### What to produce
Return each line of the listing below, unchanged, and omit the images.

### Records supplied
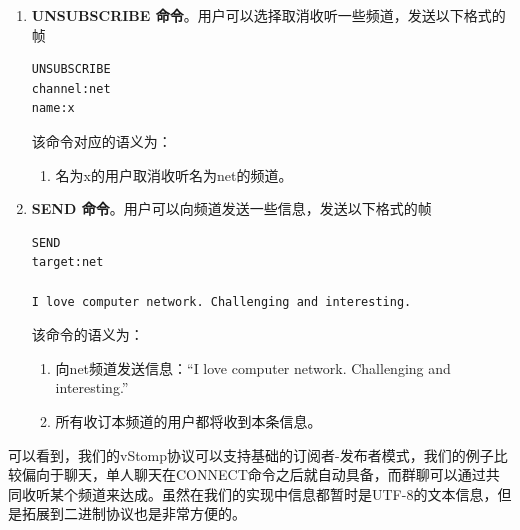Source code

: \documentclass{ctexrep}
\begin{document}
\begin{enumerate}
\begin{enumerate}
		\end{enumerate}
		\item \textbf{UNSUBSCRIBE 命令}。用户可以选择取消收听一些频道，发送以下格式的帧\begin{lstlisting}
UNSUBSCRIBE
channel:net
name:x
		\end{lstlisting}该命令对应的语义为：\begin{enumerate}
			\item 名为x的用户取消收听名为net的频道。
		\end{enumerate}
		\item \textbf{SEND 命令}。用户可以向频道发送一些信息，发送以下格式的帧\begin{lstlisting}
SEND
target:net

I love computer network. Challenging and interesting.
		\end{lstlisting}该命令的语义为：\begin{enumerate}
			\item 向net频道发送信息：“I love computer network. Challenging and interesting.”
			\item 所有收订本频道的用户都将收到本条信息。
		\end{enumerate}
	\end{enumerate}

可以看到，我们的vStomp协议可以支持基础的订阅者-发布者模式，我们的例子比较偏向于聊天，单人聊天在CONNECT命令之后就自动具备，而群聊可以通过共同收听某个频道来达成。虽然在我们的实现中信息都暂时是UTF-8的文本信息，但是拓展到二进制协议也是非常方便的。
\end{document}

### Worked solution
Source code

: \documentclass{ctexrep}
\begin{document}
\begin{enumerate}
\begin{enumerate}
		\end{enumerate}
		\item \textbf{UNSUBSCRIBE 命令}。用户可以选择取消收听一些频道，发送以下格式的帧\begin{lstlisting}
UNSUBSCRIBE
channel:net
name:x
		\end{lstlisting}该命令对应的语义为：\begin{enumerate}
			\item 名为x的用户取消收听名为net的频道。
		\end{enumerate}
		\item \textbf{SEND 命令}。用户可以向频道发送一些信息，发送以下格式的帧\begin{lstlisting}
SEND
target:net

I love computer network. Challenging and interesting.
		\end{lstlisting}该命令的语义为：\begin{enumerate}
			\item 向net频道发送信息：“I love computer network. Challenging and interesting.”
			\item 所有收订本频道的用户都将收到本条信息。
		\end{enumerate}
	\end{enumerate}

可以看到，我们的vStomp协议可以支持基础的订阅者-发布者模式，我们的例子比较偏向于聊天，单人聊天在CONNECT命令之后就自动具备，而群聊可以通过共同收听某个频道来达成。虽然在我们的实现中信息都暂时是UTF-8的文本信息，但是拓展到二进制协议也是非常方便的。
\end{document}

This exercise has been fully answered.